A caveat is required here to remind us of the situatedness of this dilemma. The precedence of the individual personality and online publicity mechanisms, Facebook, Twitter, etc etc, all serve to enable a self-reflexive awareness of our public personality and image and others responses to it. We communicate via ‘likes’ and ‘dislikes’, public approval is affirmed or rejected on the basis of a thumbs up. So too our emotions our transmitted by a smiley face or upturned smiley face. Perhaps the dumbing down of our emotions – or at least the categorization of them (smiley=happy; sad=negative) has created a climate wherein the uncontrollable or chaotic emotions are best avoided. How to represent grief?? With no forms of representation – when ageing can be hidden and dying body can be kept artifically alive – death is not something we configure in our lives as something that inevitably happens. And if it does we have self-help gurus and hugs and smiley happiness to help us ‘recover’ from death. But how to recover from ‘death’? How to recover from that which is inescapable? We may as well ask for help to recover from life – but of course we do via therapeutic remedies and CBT.

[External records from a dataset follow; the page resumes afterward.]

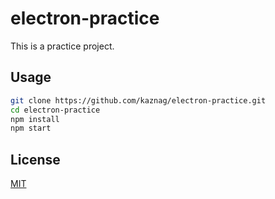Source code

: # electron-practice

This is a practice project.

## Usage

``` bash
git clone https://github.com/kaznag/electron-practice.git
cd electron-practice
npm install
npm start
```

## License

[MIT](https://github.com/kaznag/electron-practice/blob/master/LICENSE)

As I have argued before: if we place death at the centre of our experience we can start to re-consider what makes a life worth living. How might a theory of grief be conceptualised if we take death as part of the human condition. How might an understanding of ourselves be shaped by bringing death back from the periphery of our daily lives? How might grief be incorporated into the spectrum of social emotions? And how might this integration produce effects in how we define happiness and positive emotions? How might the boundaries of the self shift and mutate? What possibilities will open up and which will close – what alternative ways of being could emerge?
And so the other day I bought a t-shirt (from a boutique on Kings Road no less). The t-shirt was emblazoned with the words ‘Carpe That Fucking Diem’ – which supplied the title of this post. If any words could begin to sketch an outline to what a theory that strived to insert a politics of the hap into modern understandings of death looked like, it is contained in these four words.